3

Let $s = \{x_1, x_2, \ldots, x_n\}$ be a set of $n$ random non-negative integers where $\sum_i x_i = n$. And let $\{y_1, y_2, \ldots, y_{\sqrt{n}}\}$ denote a subset of size $\sqrt{n}$ of $s$, chosen uniformly at random. Defining $y$ to be $\sum_i y_i$ I am interested in calculating the value of $y$.

By linearity of expectation, I know $E[y] = \sum_i E[y_i] = \sqrt{n}$. But can I prove with high probability that $y$ is close to its mean?

I tried using Chernoff bound but unfortunately since $x_i$'s and therefore $y_i$'s are not independent, I can't apply it here.

I also tried using Chebyshev's inequality since $y_i$'s seem to be negatively correlated but I can't calculate the variance of $y_i$ and the proof would be messy even if I do.

Does anyone have any idea for a simpler proof?

Soheil
  • 33
  • 4

1 Answers1

4

You can bound the variance as follows.

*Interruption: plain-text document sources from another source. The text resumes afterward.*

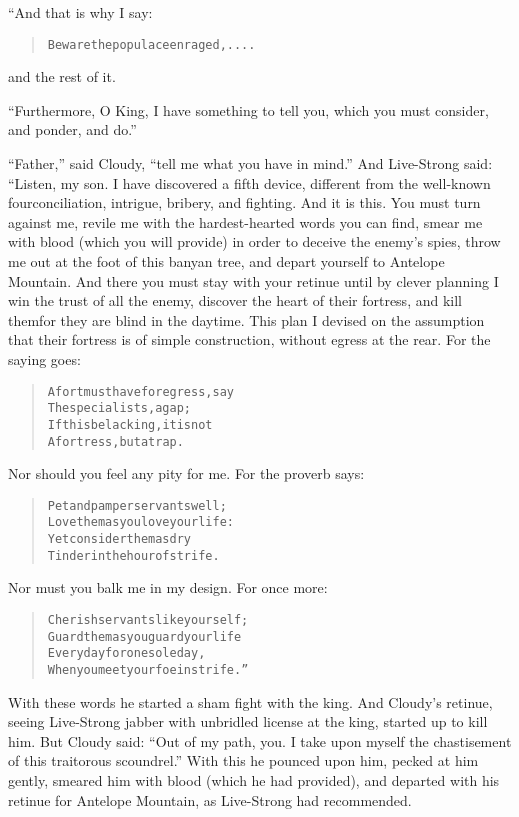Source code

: \documentclass[article, twoside, 14pt]{memoir}
\renewenvironment{verbatim}{%
\begin{quote}%
\vskip -10pt%
\begin{alltt}\normalfont\large}{\end{alltt}%
\end{quote}%
\vskip -10pt
} %
\begin{document}
“And that is why I say:

\begin{verbatim}
Beware the populace enraged, ....
\end{verbatim}
and the rest of it.

``Furthermore, O King, I have something to tell you, which you must consider, and ponder, and do.''

``Father,'' said Cloudy, ``tell me what you have in mind.'' And
Live-Strong said: “Listen, my son. I have discovered a fifth
device, different from the well-known four{\textemdash}conciliation,
intrigue, bribery, and fighting. And it is this. You must turn
against me, revile me with the hardest-hearted words you can find,
smear me with blood (which you will provide) in order to deceive
the enemy's spies, throw me out at the foot of this banyan tree,
and depart yourself to Antelope Mountain. And there you must stay
with your retinue until by clever planning I win the trust of all
the enemy, discover the heart of their fortress, and kill
them{\textemdash}for they are blind in the daytime. This plan I devised on
the assumption that their fortress is of simple construction,
without egress at the rear. For the saying goes:

\begin{verbatim}
A fort must have for egress, say
    The specialists, a gap;
If this be lacking, it is not
    A fortress, but a trap.
\end{verbatim}
Nor should you feel any pity for me. For the proverb says:

\begin{verbatim}
Pet and pamper servants well;
    Love them as you love your life:
Yet consider them as dry
    Tinder in the hour of strife.
\end{verbatim}
Nor must you balk me in my design. For once more:

\begin{verbatim}
Cherish servants like yourself;
    Guard them as you guard your life
Every day for one sole day,
    When you meet your foe in strife.”
\end{verbatim}
With these words he started a sham fight with the king. And
Cloudy's retinue, seeing Live-Strong jabber with unbridled license
at the king, started up to kill him. But Cloudy said:
``Out of my path, you. I take upon myself the chastisement of this traitorous scoundrel.''
With this he pounced upon him, pecked at him gently, smeared him
with blood (which he had provided), and departed with his retinue
for Antelope Mountain, as Live-Strong had recommended.
\end{document}
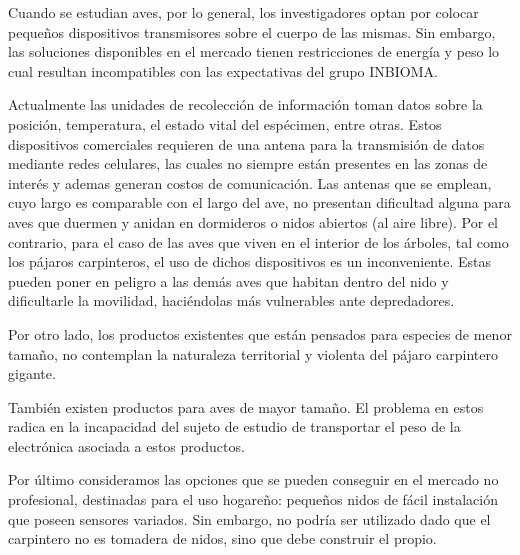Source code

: %

%



Cuando se estudian aves, por lo general, los investigadores optan por colocar pequeños dispositivos transmisores sobre el cuerpo de las mismas. Sin embargo, las soluciones disponibles en el mercado tienen restricciones de energía y peso lo cual resultan incompatibles con las expectativas del grupo INBIOMA.

Actualmente las unidades de recolección de información toman datos sobre la posición, temperatura, el estado vital del espécimen, entre otras. Estos dispositivos comerciales requieren de una antena para la transmisión de datos mediante redes celulares, las cuales no siempre están presentes en las zonas de interés y ademas generan costos de comunicación. Las antenas que se emplean, cuyo largo es comparable con el largo del ave, no presentan dificultad alguna para aves que duermen y anidan en dormideros o nidos abiertos (al aire libre). Por el contrario, para el caso de las aves que viven en el interior de los árboles, tal como los pájaros carpinteros, el uso de dichos dispositivos es un inconveniente. Estas pueden poner en peligro a las demás aves que habitan dentro del nido y dificultarle la movilidad, haciéndolas más vulnerables ante depredadores.

Por otro lado, los productos existentes que están pensados para especies de menor tamaño, no contemplan la naturaleza territorial y violenta del pájaro carpintero gigante.

También existen productos para aves de mayor tamaño. El problema en estos radica en la incapacidad del sujeto de estudio de transportar el peso de la electrónica asociada a estos productos.

Por último consideramos las opciones que se pueden conseguir en el mercado no profesional, destinadas para el uso hogareño: pequeños nidos de fácil instalación que poseen sensores variados. Sin embargo, no podría ser utilizado dado que el carpintero no es tomadera de nidos, sino que debe construir el propio. 

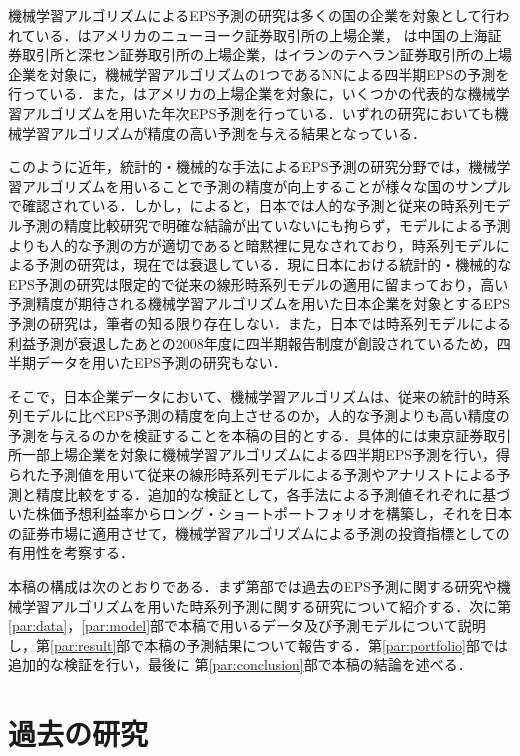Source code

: \documentclass[a4paper，12pt]{jsarticle}
\begin{document}
機械学習アルゴリズムによるEPS予測の研究は多くの国の企業を対象として行われている．\cite{zhang2004neural}はアメリカのニューヨーク証券取引所の上場企業，\cite*{cao2009forecasting} は中国の上海証券取引所と深セン証券取引所の上場企業，\cite{etemadi2015earnings}はイランのテヘラン証券取引所の上場企業を対象に，機械学習アルゴリズムの1つであるNNによる四半期EPSの予測を行っている．また，\cite*{cao2020fundamental}はアメリカの上場企業を対象に，いくつかの代表的な機械学習アルゴリズムを用いた年次EPS予測を行っている．いずれの研究においても機械学習アルゴリズムが精度の高い予測を与える結果となっている．

このように近年，統計的・機械的な手法によるEPS予測の研究分野では，機械学習アルゴリズムを用いることで予測の精度が向上することが様々な国のサンプルで確認されている．しかし，\cite{ota2006}によると，日本では人的な予測と従来の時系列モデル予測の精度比較研究で明確な結論が出ていないにも拘らず，モデルによる予測よりも人的な予測の方が適切であると暗黙裡に見なされており，時系列モデルによる予測の研究は，現在では衰退している．現に日本における統計的・機械的なEPS予測の研究は限定的で従来の線形時系列モデルの適用に留まっており，高い予測精度が期待される機械学習アルゴリズムを用いた日本企業を対象とするEPS予測の研究は，筆者の知る限り存在しない．また，日本では時系列モデルによる利益予測が衰退したあとの2008年度に四半期報告制度が創設されているため，四半期データを用いたEPS予測の研究もない．

そこで，日本企業データにおいて、機械学習アルゴリズムは、従来の統計的時系列モデルに比べEPS予測の精度を向上させるのか，人的な予測よりも高い精度の予測を与えるのかを検証することを本稿の目的とする．具体的には東京証券取引所一部上場企業を対象に機械学習アルゴリズムによる四半期EPS予測を行い，得られた予測値を用いて従来の線形時系列モデルによる予測やアナリストによる予測と精度比較をする．追加的な検証として，各手法による予測値それぞれに基づいた株価予想利益率からロング・ショートポートフォリオを構築し，それを日本の証券市場に適用させて，機械学習アルゴリズムによる予測の投資指標としての有用性を考察する．

本稿の構成は次のとおりである．まず第\ref{par:litrev}部では過去のEPS予測に関する研究や機械学習アルゴリズムを用いた時系列予測に関する研究について紹介する．次に第\ref{par:data}，\ref{par:model}部で本稿で用いるデータ及び予測モデルについて説明し，第\ref{par:result}部で本稿の予測結果について報告する．第\ref{par:portfolio}部では追加的な検証を行い，最後に 第\ref{par:conclusion}部で本稿の結論を述べる．

\part{過去の研究} \label{par:litrev}
\end{document}
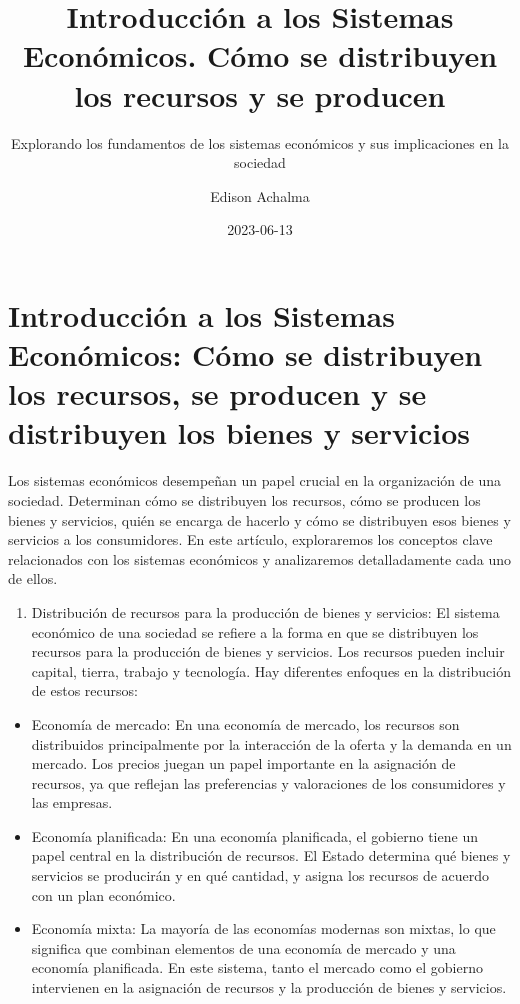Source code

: \documentclass[
  letterpaper,
  DIV=11,
  numbers=noendperiod]{scrartcl}
\title{Introducción a los Sistemas Económicos. Cómo se distribuyen los
recursos y se producen}
\subtitle{Explorando los fundamentos de los sistemas económicos y sus
implicaciones en la sociedad}
\author{Edison Achalma}
\date{2023-06-13}
\providecommand{\tightlist}{%
  \setlength{\itemsep}{0pt}\setlength{\parskip}{0pt}}\usepackage{longtable,booktabs,array}
\begin{document}
\maketitle
\ifdefined\Shaded\renewenvironment{Shaded}{\begin{tcolorbox}[borderline west={3pt}{0pt}{shadecolor}, sharp corners, enhanced, boxrule=0pt, frame hidden, interior hidden, breakable]}{\end{tcolorbox}}\fi

\hypertarget{introducciuxf3n-a-los-sistemas-econuxf3micos-cuxf3mo-se-distribuyen-los-recursos-se-producen-y-se-distribuyen-los-bienes-y-servicios}{%
\section{Introducción a los Sistemas Económicos: Cómo se distribuyen los
recursos, se producen y se distribuyen los bienes y
servicios}\label{introducciuxf3n-a-los-sistemas-econuxf3micos-cuxf3mo-se-distribuyen-los-recursos-se-producen-y-se-distribuyen-los-bienes-y-servicios}}

Los sistemas económicos desempeñan un papel crucial en la organización
de una sociedad. Determinan cómo se distribuyen los recursos, cómo se
producen los bienes y servicios, quién se encarga de hacerlo y cómo se
distribuyen esos bienes y servicios a los consumidores. En este
artículo, exploraremos los conceptos clave relacionados con los sistemas
económicos y analizaremos detalladamente cada uno de ellos.

\begin{enumerate}
\def\labelenumi{\arabic{enumi}.}
\tightlist
\item
  Distribución de recursos para la producción de bienes y servicios: El
  sistema económico de una sociedad se refiere a la forma en que se
  distribuyen los recursos para la producción de bienes y servicios. Los
  recursos pueden incluir capital, tierra, trabajo y tecnología. Hay
  diferentes enfoques en la distribución de estos recursos:
\end{enumerate}

\begin{itemize}
\item
  Economía de mercado: En una economía de mercado, los recursos son
  distribuidos principalmente por la interacción de la oferta y la
  demanda en un mercado. Los precios juegan un papel importante en la
  asignación de recursos, ya que reflejan las preferencias y
  valoraciones de los consumidores y las empresas.
\item
  Economía planificada: En una economía planificada, el gobierno tiene
  un papel central en la distribución de recursos. El Estado determina
  qué bienes y servicios se producirán y en qué cantidad, y asigna los
  recursos de acuerdo con un plan económico.
\item
  Economía mixta: La mayoría de las economías modernas son mixtas, lo
  que significa que combinan elementos de una economía de mercado y una
  economía planificada. En este sistema, tanto el mercado como el
  gobierno intervienen en la asignación de recursos y la producción de
  bienes y servicios.
\end{itemize}
\end{document}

Let $b_i$ be an indicator variable signaling that $x_i$ was chosen. You are interested in $y = \sum_i b_i x_i$. We have $$ \mathbb{E}[(b_ix_i)^2] = \frac{x_i^2}{\sqrt{n}}, \quad \mathbb{E}[b_ix_i\cdot b_jx_j] = \frac{\sqrt{n}(\sqrt{n}-1)}{n(n-1)}x_ix_j = (1-O(1/\sqrt{n}))\frac{x_ix_j}{n}. $$ Therefore $$ \mathbb{E}[y^2]=\sum_i \frac{x_i^2}{\sqrt{n}}+\frac{1-O(1/\sqrt{n})}{n}\sum_{i \neq j} x_ix_j \leq \frac{(x_1+\cdots+x_n)^2}{n} + \frac{\sum_i x_i^2}{\sqrt{n}}. $$ This shows that $$ \mathbb{V}[y] \leq n + \frac{\sum_i x_i^2}{\sqrt{n}} - (\sqrt{n})^2 = \frac{\sum_i x_i^2}{\sqrt{n}}. $$ The error in this estimate is quite small. The quantity $\sum_i x_i^2$ is maximized when $x_i = n$ for some $i$, and we conclude that $\mathbb{V}[y] \leq n^{3/2}$. This is of course not very helpful, if you are trying to use Chebyshev's inequality!

A cheap way out is to "filter out" all elements which are at least, say, $n^{1/2+\epsilon}$. There are at most $n^{1/2-\epsilon}$ of these, and so it is very likely that the sample contains none of them. This allows us to essentially assume that all $x_i$ are at most $n^{1/2+\epsilon}$, and so $$\sum_i x_i^2 \leq \left(\sum_i x_i\right) \max_i x_i \leq n^{3/2+\epsilon}.$$ This shows that the "effective" variance is at most $n^{1+\epsilon}$, and so with high probability the deviation from the mean is at most, say, $n^{1/2+2\epsilon}$.

You can probably get better bounds with improved technology, but this bound is already pretty reasonable. When $x_1 = n$, you are always within distance at least $\sqrt{n}$ from the mean.

Yuval Filmus
  • 280,205
  • 27
  • 317
  • 514